Line by line, restate the material exactly.
Segment Open
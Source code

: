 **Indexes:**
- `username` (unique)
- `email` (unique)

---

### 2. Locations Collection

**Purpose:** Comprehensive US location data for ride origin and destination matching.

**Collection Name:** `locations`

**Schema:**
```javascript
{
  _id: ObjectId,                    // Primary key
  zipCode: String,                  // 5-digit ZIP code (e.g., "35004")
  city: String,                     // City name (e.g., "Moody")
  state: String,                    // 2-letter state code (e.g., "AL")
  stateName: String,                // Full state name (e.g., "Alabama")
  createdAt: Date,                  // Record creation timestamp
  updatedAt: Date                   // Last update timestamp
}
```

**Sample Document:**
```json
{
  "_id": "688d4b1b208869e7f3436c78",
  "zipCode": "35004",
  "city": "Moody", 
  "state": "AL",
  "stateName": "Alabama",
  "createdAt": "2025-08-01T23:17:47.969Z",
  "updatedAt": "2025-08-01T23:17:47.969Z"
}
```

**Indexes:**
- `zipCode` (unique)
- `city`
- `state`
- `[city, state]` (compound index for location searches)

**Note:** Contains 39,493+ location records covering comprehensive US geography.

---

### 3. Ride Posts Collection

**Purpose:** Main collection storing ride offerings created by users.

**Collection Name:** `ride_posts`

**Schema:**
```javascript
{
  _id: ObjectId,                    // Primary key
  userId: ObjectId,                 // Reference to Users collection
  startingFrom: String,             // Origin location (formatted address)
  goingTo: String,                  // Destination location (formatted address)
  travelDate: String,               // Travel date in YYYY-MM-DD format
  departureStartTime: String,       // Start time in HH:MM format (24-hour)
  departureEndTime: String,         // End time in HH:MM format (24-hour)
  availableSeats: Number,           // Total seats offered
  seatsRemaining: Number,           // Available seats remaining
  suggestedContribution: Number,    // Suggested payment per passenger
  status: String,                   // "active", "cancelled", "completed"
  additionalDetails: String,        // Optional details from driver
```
Segment Closed
Solution >>
Source code

: **Indexes:**
- `username` (unique)
- `email` (unique)

---

### 2. Locations Collection

**Purpose:** Comprehensive US location data for ride origin and destination matching.

**Collection Name:** `locations`

**Schema:**
```javascript
{
  _id: ObjectId,                    // Primary key
  zipCode: String,                  // 5-digit ZIP code (e.g., "35004")
  city: String,                     // City name (e.g., "Moody")
  state: String,                    // 2-letter state code (e.g., "AL")
  stateName: String,                // Full state name (e.g., "Alabama")
  createdAt: Date,                  // Record creation timestamp
  updatedAt: Date                   // Last update timestamp
}
```

**Sample Document:**
```json
{
  "_id": "688d4b1b208869e7f3436c78",
  "zipCode": "35004",
  "city": "Moody", 
  "state": "AL",
  "stateName": "Alabama",
  "createdAt": "2025-08-01T23:17:47.969Z",
  "updatedAt": "2025-08-01T23:17:47.969Z"
}
```

**Indexes:**
- `zipCode` (unique)
- `city`
- `state`
- `[city, state]` (compound index for location searches)

**Note:** Contains 39,493+ location records covering comprehensive US geography.

---

### 3. Ride Posts Collection

**Purpose:** Main collection storing ride offerings created by users.

**Collection Name:** `ride_posts`

**Schema:**
```javascript
{
  _id: ObjectId,                    // Primary key
  userId: ObjectId,                 // Reference to Users collection
  startingFrom: String,             // Origin location (formatted address)
  goingTo: String,                  // Destination location (formatted address)
  travelDate: String,               // Travel date in YYYY-MM-DD format
  departureStartTime: String,       // Start time in HH:MM format (24-hour)
  departureEndTime: String,         // End time in HH:MM format (24-hour)
  availableSeats: Number,           // Total seats offered
  seatsRemaining: Number,           // Available seats remaining
  suggestedContribution: Number,    // Suggested payment per passenger
  status: String,                   // "active", "cancelled", "completed"
  additionalDetails: String,        // Optional details from driver
```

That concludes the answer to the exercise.